February 25th, 2014 10:31 AM║ Posted By: John Pennington ║ Permalink
║ Schools: Alabama, Arkansas, Auburn, Florida, Georgia, Kentucky, LSU, Mississippi State, Missouri, Ole Miss, South Carolina, Tennessee, Texas A&M, Vanderbilt
Tags: ACC, HDTV, recruiting, SEC
Over the past couple of seasons a number of college football stadiums have cut down on in-game band performances in order to crank up rock, rap and country music during timeouts. Not all fans have been fond of the move to bring in gameday DJs.
Those fans won’t be happy about a change that will lead to more piped in music this fall.
According to Georgia AD Greg McGarity, the Southeastern Conference has decided to relax its rules regarding sound and music being played in between plays:
“If you need to get people revved up for a big third-down play, you can do that. You could always do it with your band, but now you can do it any way you want to. You still have to stop once the quarterback gets over the ball, gets under the center or in the shotgun…
They were able to do things in the ACC that we were not in the SEC. The rules have changed now for 2014 where we’re able to utilize songs and music up until the point when the quarterback gets over the ball. That’s a big change in the in-game atmosphere.”
So what was behind this move?

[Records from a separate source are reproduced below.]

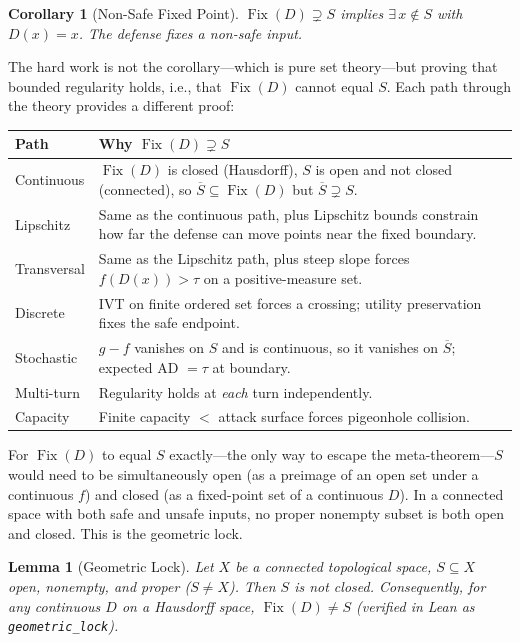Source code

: \documentclass[11pt]{article}
\newtheorem{lemma}[theorem]{Lemma}
\newtheorem{corollary}[theorem]{Corollary}
\newcommand{\cl}[1]{\overline{#1}}
\newcommand{\Fix}{\operatorname{Fix}}
\begin{document}
\begin{corollary}[Non-Safe Fixed Point]
$\Fix(D) \supsetneq S$ implies $\exists\, x \notin S$ with
$D(x) = x$. The defense fixes a non-safe input.
\end{corollary}

The hard work is not the corollary---which is pure set theory---but
proving that bounded regularity holds, i.e., that $\Fix(D)$ cannot
equal $S$. Each path through the theory provides a different proof:

\begin{center}
\small
\begin{tabular}{@{}lp{8cm}@{}}
\toprule
\textbf{Path} & \textbf{Why $\Fix(D) \supsetneq S$} \\
\midrule
Continuous
  & $\Fix(D)$ is closed (Hausdorff), $S$ is open and not closed
    (connected), so $\cl{S} \subseteq \Fix(D)$ but
    $\cl{S} \supsetneq S$. \\[3pt]
Lipschitz
  & Same as the continuous path, plus Lipschitz bounds constrain how far
    the defense can move points near the fixed boundary. \\[3pt]
Transversal
  & Same as the Lipschitz path, plus steep slope forces
    $f(D(x)) > \tau$ on a positive-measure set. \\[3pt]
Discrete
  & IVT on finite ordered set forces a crossing; utility preservation
    fixes the safe endpoint. \\[3pt]
Stochastic
  & $g - f$ vanishes on $S$ and is continuous, so it vanishes on
    $\cl{S}$; expected AD $= \tau$ at boundary. \\[3pt]
Multi-turn
  & Regularity holds at \emph{each} turn independently. \\[3pt]
Capacity
  & Finite capacity $<$ attack surface forces pigeonhole collision. \\
\bottomrule
\end{tabular}
\end{center}

\noindent For $\Fix(D)$ to equal $S$ exactly---the only way to escape
the meta-theorem---$S$ would need to be simultaneously open (as a
preimage of an open set under a continuous $f$) and closed (as a
fixed-point set of a continuous $D$). In a connected space with both
safe and unsafe inputs, no proper nonempty subset is both open and
closed. This is the geometric lock.

\begin{lemma}[Geometric Lock]
\label{lem:lock}
Let $X$ be a connected topological space, $S \subseteq X$ open, nonempty, and proper ($S \neq X$). Then $S$ is not closed. Consequently, for any continuous $D$ on a Hausdorff space, $\Fix(D) \neq S$ (verified in Lean as \texttt{geometric\_lock}).
\end{lemma}
\end{document}
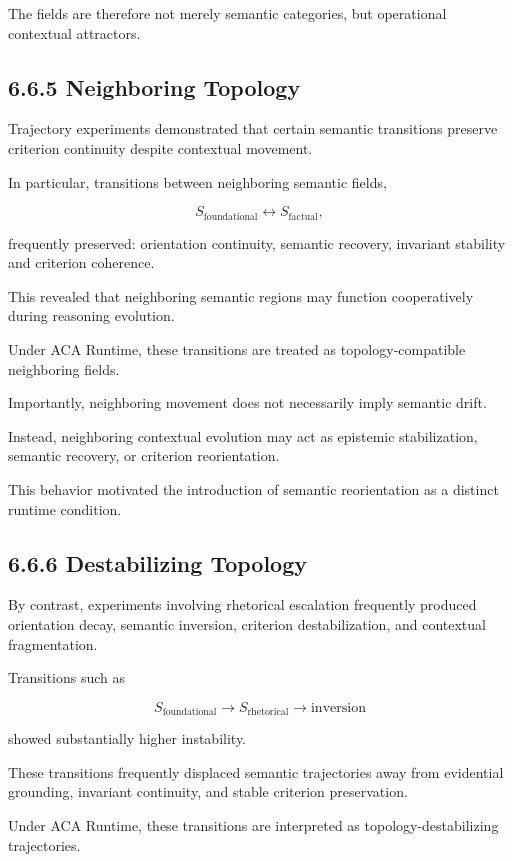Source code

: \documentclass[11pt]{article}
\begin{document}
The fields are therefore not merely semantic categories, but operational contextual attractors.

\subsection{6.6.5 Neighboring Topology}

Trajectory experiments demonstrated that certain semantic transitions preserve criterion continuity despite contextual movement.

In particular, transitions between neighboring semantic fields,

$$
S_{\mathrm{foundational}}
\leftrightarrow
S_{\mathrm{factual}},
$$

frequently preserved: orientation continuity, semantic recovery, invariant stability and criterion coherence.

This revealed that neighboring semantic regions may function cooperatively during reasoning evolution.

Under ACA Runtime, these transitions are treated as topology-compatible neighboring fields.

Importantly, neighboring movement does not necessarily imply semantic drift.

Instead, neighboring contextual evolution may act as epistemic stabilization, semantic recovery, or criterion reorientation.

This behavior motivated the introduction of semantic reorientation as a distinct runtime condition.

\subsection{6.6.6 Destabilizing Topology}

By contrast, experiments involving rhetorical escalation frequently produced orientation decay, semantic inversion, criterion destabilization, and contextual fragmentation.

Transitions such as

$$
S_{\mathrm{foundational}}
\rightarrow
S_{\mathrm{rhetorical}}
\rightarrow
\text{inversion}
$$

showed substantially higher instability.

These transitions frequently displaced semantic trajectories away from evidential grounding, invariant continuity, and stable criterion preservation.

Under ACA Runtime, these transitions are interpreted as topology-destabilizing trajectories.
\end{document}
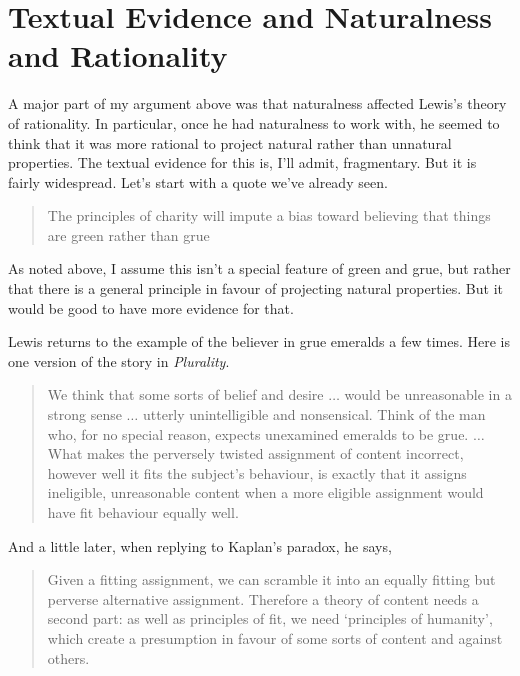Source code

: \section{Textual Evidence and Naturalness and Rationality}

A major part of my argument above was that naturalness affected Lewis's theory of rationality. In particular, once he had naturalness to work with, he seemed to think that it was more rational to project natural rather than unnatural properties. The textual evidence for this is, I'll admit, fragmentary. But it is fairly widespread. Let's start with a quote we've already seen.

\begin{quote}
The principles of charity will impute a bias toward believing that things are green rather than grue \citep[375]{Lewis1983e}
\end{quote}

\noindent As noted above, I assume this isn't a special feature of green and grue, but rather that there is a general principle in favour of projecting natural properties. But it would be good to have more evidence for that.

Lewis returns to the example of the believer in grue emeralds a few times. Here is one version of the story in \textit{Plurality}.

\begin{quote}
We think that some sorts of belief and desire $\dots$ would be unreasonable in a strong sense $\dots$ utterly unintelligible and nonsensical. Think of the man who, for no special reason, expects unexamined emeralds to be grue. $\dots$ What makes the perversely twisted assignment of content incorrect, however well it fits the subject's behaviour, is exactly that it assigns ineligible, unreasonable content when a more eligible assignment would have fit behaviour equally well. \citep[38-9]{Lewis1986a}
\end{quote}

\noindent And a little later, when replying to Kaplan's paradox, he says,

\begin{quote}
Given a fitting assignment, we can scramble it into an equally fitting but perverse alternative assignment. Therefore a theory of content needs a second part: as well as principles of fit, we need `principles of humanity', which create a presumption in favour of some sorts of content and against others.  \citep[107]{Lewis1986a}
\end{quote}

Well, McGarity is on an SEC panel charged with improving the gameday atmosphere for fans… in order to fend off the attendance declines experienced nationwide since the advent of HDTV and the explosion in the number of televised games. ”Those of us who saw what it did at Clemson, it energized their fanbase with certain songs.”
We believe there’s another angle at play here, too — recruiting. Each year, more schools are tossing out tradition in favor of mix-and-match uniforms that utilize black, gray, all-white and pink color schemes, to name a few. Teenagers like bizarro uniforms, so coaches and schools trot out bizarro uniforms. Now what do you think teenaged recruits would prefer on gameday — a fight song played by a live band or a blaring hip-hop beat or a heavy metal riff? Our money’s on the beat or the riff.
For SEC traditionalists — meaning: older fans — the news that piped-in music will be used in between plays likely won’t be met with much joy. But if the changes help to lure in recruits and fill the student sections once more — areas that are home to tomorrow’s donors and boosters — the old-timers will just have to hold their ears.